The San Augustine County Sheriff’s Office, with assistance from the Angelina County Sheriff’s Office, the Texas Rangers and the FBI, recovered the remains, which were examined by a forensic anthropologist at Sam Houston State University and then delivered to the University of North Texas Center for Human Identification, where DNA extracted from the remains were entered into the Combined DNA Index System (CODIS), officials said.
On Thursday, the San Augustine County Sheriff’s Office and the Jacksonville Police Department were notified that the remains belonged to Ms. Coleman.
The woman who won the civil lawsuit against Pugh in 2007 testified in federal court that she was walking one night in March 2005 when Pugh offered her a courtesy ride in his police car. Instead of taking her where she wanted to go, he took her to a dark, empty trailer house.
“He raped me,” she said crying. “I was too scared to do anything.”
She said Pugh drove her back to the neighborhood and dropped her off.
In August 2006, after Pugh had been indicted on federal charges, the woman was again walking at night when a man in a van who was wearing sunglasses approached and offered her a ride. She said she recognized Pugh’s voice and declined.
As she walked away, Pugh got out of the vehicle and took his belt off. The two struggled and the victim tried to fight him, but he put his belt around her neck, she said. Pugh began dragging her toward his van and “by the grace of God,” the belt snapped and she escaped.

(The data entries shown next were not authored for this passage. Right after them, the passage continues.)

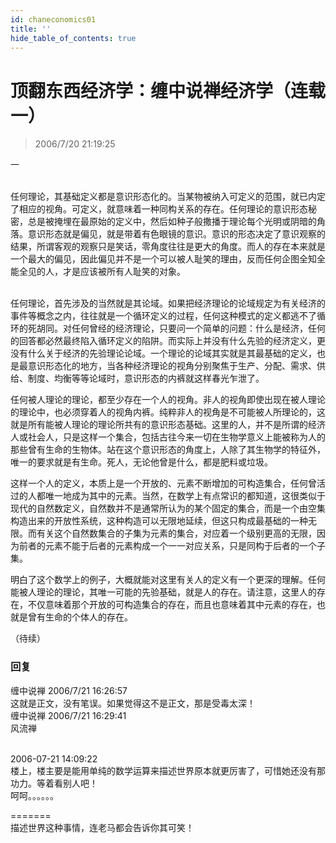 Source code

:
 ```yaml
---
id: chaneconomics01
title: ''
hide_table_of_contents: true
---
```


# 顶翻东西经济学：缠中说禅经济学（连载一）

> 2006/7/20 21:19:25

<div style={{fontSize: 'large', fontWeight: 'bold', textAlign: 'center'}}>
一
</div><br/> 
 
任何理论，其基础定义都是意识形态化的。当某物被纳入可定义的范围，就已内定了相应的视角。可定义，就意味着一种同构关系的存在。任何理论的意识形态秘密，总是被掩埋在最原始的定义中，然后如种子般撒播于理论每个光明或阴暗的角落。意识形态就是偏见，就是带着有色眼镜的意识。意识的形态决定了意识观察的结果，所谓客观的观察只是笑话，零角度往往是更大的角度。而人的存在本来就是一个最大的偏见，因此偏见并不是一个可以被人耻笑的理由，反而任何企图全知全能全见的人，才是应该被所有人耻笑的对象。<br/><br/>

任何理论，首先涉及的当然就是其论域。如果把经济理论的论域规定为有关经济的事件等概念之内，往往就是一个循环定义的过程，任何这种模式的定义都逃不了循环的死胡同。对任何曾经的经济理论，只要问一个简单的问题：什么是经济，任何的回答都必然最终陷入循环定义的陷阱。而实际上并没有什么先验的经济定义，更没有什么关于经济的先验理论论域。一个理论的论域其实就是其最基础的定义，也是最意识形态化的地方，当各种经济理论的视角分别聚焦于生产、分配、需求、供给、制度、均衡等等论域时，意识形态的内裤就这样春光乍泄了。

任何被人理论的理论，都至少存在一个人的视角。非人的视角即使出现在被人理论的理论中，也必须穿着人的视角内裤。纯粹非人的视角是不可能被人所理论的，这就是所有能被人理论的理论所共有的意识形态基础。这里的人，并不是所谓的经济人或社会人，只是这样一个集合，包括古往今来一切在生物学意义上能被称为人的那些曾有生命的生物体。站在这个意识形态的角度上，人除了其生物学的特征外，唯一的要求就是有生命。死人，无论他曾是什么，都是肥料或垃圾。

这样一个人的定义，本质上是一个开放的、元素不断增加的可构造集合，任何曾活过的人都唯一地成为其中的元素。当然，在数学上有点常识的都知道，这很类似于现代的自然数定义，自然数并不是通常所认为的某个固定的集合，而是一个由空集构造出来的开放性系统，这种构造可以无限地延续，但这只构成最基础的一种无限。而有关这个自然数集合的子集为元素的集合，对应着一个级别更高的无限，因为前者的元素不能于后者的元素构成一个一一对应关系，只是同构于后者的一个子集。

明白了这个数学上的例子，大概就能对这里有关人的定义有一个更深的理解。任何能被人理论的理论，其唯一可能的先验基础，就是人的存在。请注意，这里人的存在，不仅意味着那个开放的可构造集合的存在，而且也意味着其中元素的存在，也就是曾有生命的个体人的存在。
 
（待续）

### 回复

<div class='blog-comment'>
<span class='blog-comment-chan'>缠中说禅</span> 2006/7/21 16:26:57 <br/>
这就是正文，没有笔误。如果觉得这不是正文，那是受毒太深！
</div>

<div class='blog-comment'>
<span class='blog-comment-chan'>缠中说禅</span> 2006/7/21 16:29:41 <br/>
风流禅 <br/><br/>

2006-07-21 14:09:22 <br/>
楼上，楼主要是能用单纯的数学运算来描述世界原本就更厉害了，可惜她还没有那功力。等着看别人吧！<br/>
呵呵。。。。。。

=======<br/>
描述世界这种事情，连老马都会告诉你其可笑！
</div>
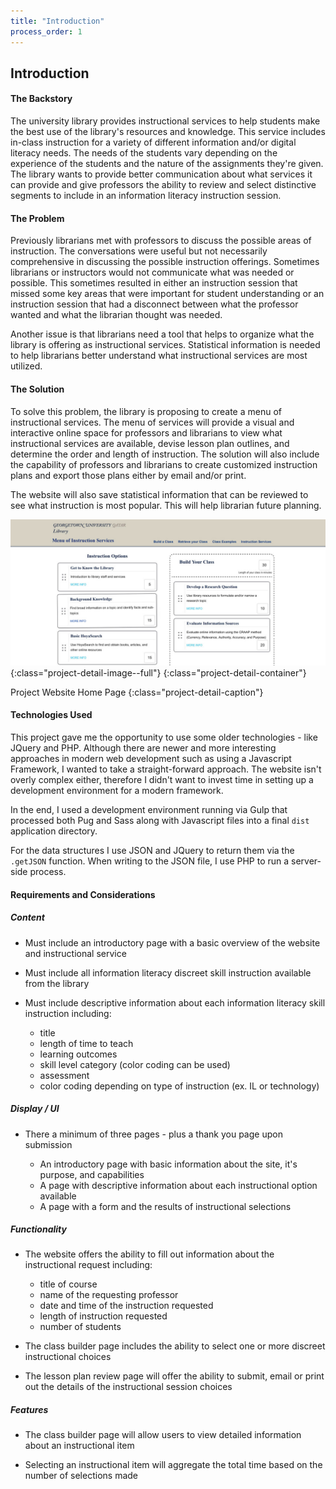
 ```yaml
---
title: "Introduction"
process_order: 1
---
```

## Introduction

#### The Backstory

The university library provides instructional services to help students make the best use of the library's resources and knowledge. This service includes in-class instruction for a variety of different information and/or digital literacy needs. The needs of the students vary depending on the experience of the students and the nature of the assignments they're given. The library wants to provide better communication about what services it can provide and give professors the ability to review and select distinctive segments to include in an information literacy instruction session.

#### The Problem

Previously librarians met with professors to discuss the possible areas of instruction. The conversations were useful but not necessarily comprehensive in discussing the possible instruction offerings. Sometimes librarians or instructors would not communicate what was needed or possible. This sometimes resulted in either an instruction session that missed some key areas that were important for student understanding or an instruction session that had a disconnect between what the professor wanted and what the librarian thought was needed.

Another issue is that librarians need a tool that helps to organize what the library is offering as instructional services. Statistical information is needed to help librarians better understand what instructional services are most utilized.

#### The Solution

To solve this problem, the library is proposing to create a menu of instructional services. The menu of services will provide a visual and interactive online space for professors and librarians to view what instructional services are available, devise lesson plan outlines, and determine the order and length of instruction. The solution will also include the capability of professors and librarians to create customized instruction plans and export those plans either by email and/or print.

The website will also save statistical information that can be reviewed to see what instruction is most popular. This will help librarian future planning.

![Project Introduction](../../assets/img/project/instruction-menu-project.jpg){:class="project-detail-image--full"}
{:class="project-detail-container"}

Project Website Home Page
{:class="project-detail-caption"}

#### Technologies Used

This project gave me the opportunity to use some older technologies - like JQuery and PHP. Although there are newer and more interesting approaches in modern web development such as using a Javascript Framework, I wanted to take a straight-forward approach. The website isn't overly complex either, therefore I didn't want to invest time in setting up a development environment for a modern framework.

In the end, I used a development environment running via Gulp that processed both Pug and Sass along with Javascript files into a final `dist` application directory.

For the data structures I use JSON and JQuery to return them via the `.getJSON` function. When writing to the JSON file, I use PHP to run a server-side process.

#### Requirements and Considerations

##### Content

* Must include an introductory page with a basic overview of the website and instructional service

* Must include all information literacy discreet skill instruction available from the library

* Must include descriptive information about each information literacy skill instruction including:

  * title
  * length of time to teach
  * learning outcomes
  * skill level category (color coding can be used)
  * assessment
  * color coding depending on type of instruction (ex. IL or technology)

##### Display / UI

* There a minimum of three pages - plus a thank you page upon submission

  * An introductory page with basic information about the site, it's purpose, and capabilities
  * A page with descriptive information about each instructional option available
  * A page with a form and the results of instructional selections

##### Functionality

* The website offers the ability to fill out information about the instructional request including:

  * title of course
  * name of the requesting professor
  * date and time of the instruction requested
  * length of instruction requested
  * number of students

* The class builder page includes the ability to select one or more discreet instructional choices

* The lesson plan review page will offer the ability to submit, email or print out the details of the instructional session choices

##### Features

* The class builder page will allow users to view detailed information about an instructional item

* Selecting an instructional item will aggregate the total time based on the number of selections made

The woman admitted she had a criminal record and was fighting a crack addiction, she said.
Pugh pleaded guilty to the charges but denied ever having sex with her or any of the other women.
Joe Evans, an investigator for the Cherokee County District Attorney’s Office, testified at the time that the plaintiff was the first of many women who made outcries claiming they were sexually assaulted by Pugh.
Evans said he talked to 25 to 30 witnesses, including women who claimed they had been raped by Pugh and people they had told, including ministers and police officers, who substantiated their claims. He said the witnesses were from Athens, Tyler and other areas.
Evans said Pugh preyed on vulnerable women who lived on the street and had drug or legal problems. One-third of them had pending charges, one-third of them were on parole or probation and one-third of them had no criminal charges, he said.